I am not going to rehash the details. Just Google those names if you don’t know but are curious about the back drop of the story.
Wendy Williams stated that she will never leave her husband. Even with a mistress and side baby. Wendy is not alone. Most women would not leave. Put a pin in this point, because I am going to come back to this.
From my experience, relationships is an area in which people are the most dishonest. No one is going to tell you their real feelings when it comes to their partner. They may come to you and vent about something that they don’t like, but they will never give you full details. I personally have a policy that I don’t want to hear about someone’s relationship unless you have your bags packed and you are ready to leave and you need a ride.
Going back to the above comment about leaving a relationship: I think it is immature to say what one will do when you are not in that position to make such a choice.

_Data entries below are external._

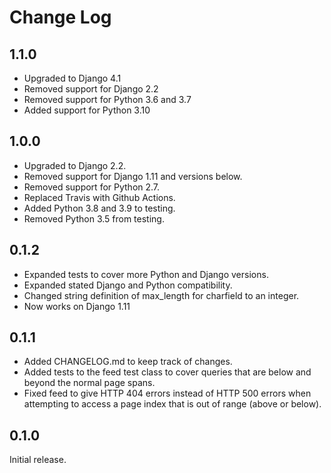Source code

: Change Log
==========


1.1.0
-----
* Upgraded to Django 4.1
* Removed support for Django 2.2
* Removed support for Python 3.6 and 3.7
* Added support for Python 3.10


1.0.0
-----

* Upgraded to Django 2.2.
* Removed support for Django 1.11 and versions below.
* Removed support for Python 2.7.
* Replaced Travis with Github Actions.
* Added Python 3.8 and 3.9 to testing.
* Removed Python 3.5 from testing.


0.1.2
-----

* Expanded tests to cover more Python and Django versions.
* Expanded stated Django and Python compatibility.
* Changed string definition of max_length for charfield to an integer.
* Now works on Django 1.11


0.1.1
-----

* Added CHANGELOG.md to keep track of changes.
* Added tests to the feed test class to cover queries that are below and
beyond the normal page spans.
* Fixed feed to give HTTP 404 errors instead of HTTP 500 errors when
attempting to access a page index that is out of range (above or below).


0.1.0
-----

Initial release.

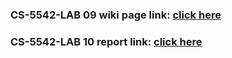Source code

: ### CS-5542-LAB 09 wiki page link: [click here](https://github.com/liuyunl777/CS-5542-LAB/blob/master/Lab%2009/documentation/lab9%20reprot.pdf)
### CS-5542-LAB 10 report link: [click here](https://github.com/liuyunl777/CS-5542-LAB/blob/master/Lab%2010/documentation/lab%2010%20report.pdf)
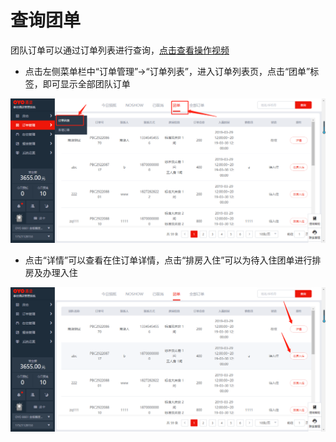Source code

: # 查询团单

团队订单可以通过订单列表进行查询，[点击查看操作视频](http://crs-pms-vidio.oss-cn-beijing.aliyuncs.com/%E6%9F%A5%E7%9C%8B%E5%9B%A2%E5%8D%95.mp4)

* 点击左侧菜单栏中“订单管理”→“订单列表”，进入订单列表页，点击“团单”标签，即可显示全部团队订单

![](../../../.gitbook/assets/image%20%28346%29.png)

* 点击“详情”可以查看在住订单详情，点击“排房入住”可以为待入住团单进行排房及办理入住

![](../../../.gitbook/assets/image%20%28180%29.png)


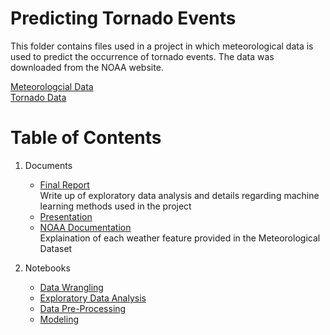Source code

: # Predicting Tornado Events

This folder contains files used in a project in which meteorological data is used to predict the occurrence of tornado events. The data was downloaded from the NOAA website.

[Meteorologcial Data](https://www.ncei.noaa.gov/access/search/data-search/global-summary-of-the-day) <br>
[Tornado Data](https://www.ncdc.noaa.gov/stormevents/choosedates.jsp?statefips=28%2CMISSISSIPPI)

# Table of Contents

1. Documents
    - [Final Report](https://docs.google.com/document/d/1FVJhI2CPDv0RhPq2JczavW6O49VRtE7zojG_kc9BTwA/edit) <br>
      Write up of exploratory data analysis and details regarding machine learning methods used in the project
    - [Presentation](https://github.com/cmagganas/spotify/tree/main/github) <br>
    - [NOAA Documentation](https://github.com/gcolson11/Capstone_Tornado/blob/main/noaa_documentation.txt) <br>
      Explaination of each weather feature provided in the Meteorological Dataset
    
2. Notebooks
    - [Data Wrangling](https://github.com/gcolson11/Capstone_Tornado/blob/main/Notebooks/Data%20Wrangling.ipynb)
    - [Exploratory Data Analysis](https://github.com/gcolson11/Capstone_Tornado/blob/main/Notebooks/Exploratory%20Data%20Analysis.ipynb)
    - [Data Pre-Processing](https://github.com/gcolson11/Capstone_Tornado/blob/main/Notebooks/Pre-processing%20and%20Training%20Data%20Development.ipynb)
    - [Modeling](https://github.com/gcolson11/Capstone_Tornado/blob/main/Notebooks/Modeling.ipynb)
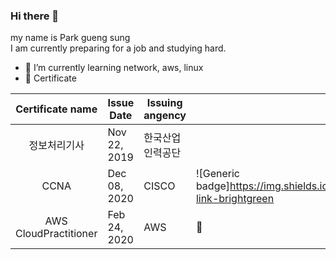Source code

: ### Hi there 👋
my name is Park gueng sung   
I am currently preparing for a job and studying hard.

- 🌱 I’m currently learning network, aws, linux
- :page_facing_up: Certificate 
  
|    Certificate name   | Issue Date   | Issuing angency  |   |
|:---------------------:|--------------|------------------|---|
| 정보처리기사          | Nov 22, 2019 | 한국산업인력공단 |   |
| CCNA                  | Dec 08, 2020 | CISCO            | ![Generic badge]https://img.shields.io/badge/-link-brightgreen|
| AWS CloudPractitioner | Feb 24, 2020 | AWS              | 🔗  |

<!--
**Park-G-s/Park-G-s** is a ✨ _special_ ✨ repository because its `README.md` (this file) appears on your GitHub profile.

Here are some ideas to get you started:

- 🔭 I’m currently working on ...
- 🌱 I’m currently learning network, aws, linux
- 👯 I’m looking to collaborate on ...
- 🤔 I’m looking for help with ...
- 💬 Ask me about ...
- 📫 How to reach me: ...
- 😄 Pronouns: ...
- ⚡ Fun fact: ...
-->
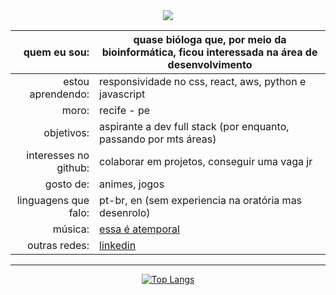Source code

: <div align="center">
<img src="https://pt.bloggif.com/tmp/8536cc5312af35bd83b4eb76a92ab8ae/text.gif?1690648250">

| quem eu sou: | quase bióloga que, por meio da bioinformática, ficou interessada na área de desenvolvimento |
|--:|--|
| estou aprendendo: | responsividade no css, react, aws, python e javascript |
| moro: | recife - pe |
| objetivos: | aspirante a dev full stack (por enquanto, passando por mts áreas)|
|interesses no github: | colaborar em projetos, conseguir uma vaga jr|
| gosto de:  | animes, jogos|
| linguagens que falo:  | pt-br, en (sem experiencia na oratória mas desenrolo) |
| música: |[essa é atemporal](https://www.youtube.com/watch?v=Gs069dndIYk&ab_channel=EarthWindandFireVEVO)  |
outras redes: |[linkedin](https://www.linkedin.com/in/geovanawlima/)  |

___
 [![Top Langs](https://github-readme-stats-git-masterrstaa-rickstaa.vercel.app/api/top-langs/?username=geovanaw&theme=react)](https://github.com/geovanaw/github-readme-stats)
  
 
</div>
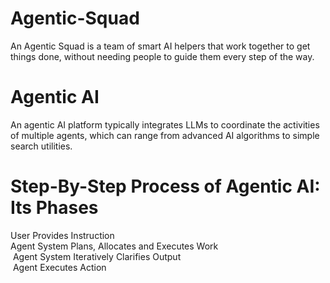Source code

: # Agentic-Squad
An Agentic Squad is a team of smart AI helpers that work together to get things done, without needing people to guide them every step of the way. 
# Agentic AI
An agentic AI platform typically integrates LLMs to coordinate the activities of multiple agents, which can range from advanced AI algorithms to simple search utilities.​
# Step-By-Step Process of Agentic AI: Its Phases​
User Provides Instruction ​
<br>
Agent System Plans, Allocates and Executes Work 
<br>​
Agent System Iteratively Clarifies Output
<br>​
Agent Executes Action ​
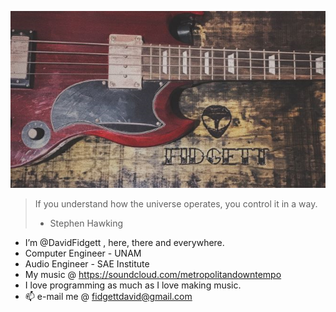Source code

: ![Fidgett Bass](images/fidgett_header.png)

> If you understand how the universe operates, you control it in a way.
> - Stephen Hawking

- I’m @DavidFidgett , here, there and everywhere.
- Computer Engineer - UNAM
- Audio Engineer - SAE Institute
- My music @ https://soundcloud.com/metropolitandowntempo
- I love programming as much as I love making music.
- 📫 e-mail me @ fidgettdavid@gmail.com

<!---
DavidFidgett/DavidFidgett is a ✨ special ✨ repository because its `README.md` (this file) appears on your GitHub profile.
You can click the Preview link to take a look at your changes.
--->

I learned over the years to not make such emphatic statements such as “If my man cheats on me one time I am leaving!” I would like to think I would handle it that way, but when you have emotional and financial labor invested in a relationship, you honestly don’t know what I will consider if so am ever in that situation. It is easy to say what you will do when you are on the outside of the window looking in.
Women give everything they have in a relationship. It is very difficult to away from all the hard work put in to make a marriage work. Wendy has twenty five years invested in her husband. They have a child, financial investments, businesses, etc. Most women will not up and leave when you have that type of time invested. Think about it this way: if you have a bank account with all of your life savings, but that bank account was frozen and it will take years to get a release on your funds, would you just say the hell with the account I will just give that money up and start over? No.
There is a lot of judgment floating the internet about what Wendy should do. I don’t blame Wendy for paying the critics dust. Wendy is only operating in a manner an average woman would. Someone walking away from a cheating husband is a lot less common than what is portrayed. The reason why the “I am leaving narrative” floats to the surface is because people tell you what they want you to hear, not what they really intend to do. Plus it is a buffer for the judgment that is conveyed upon women who choose to stay.
Wendy Williams is not a stupid woman, she is just typical. No one is going to walk away from their investment. Kevin is Wendy’s investment, and she is not going down without a fight.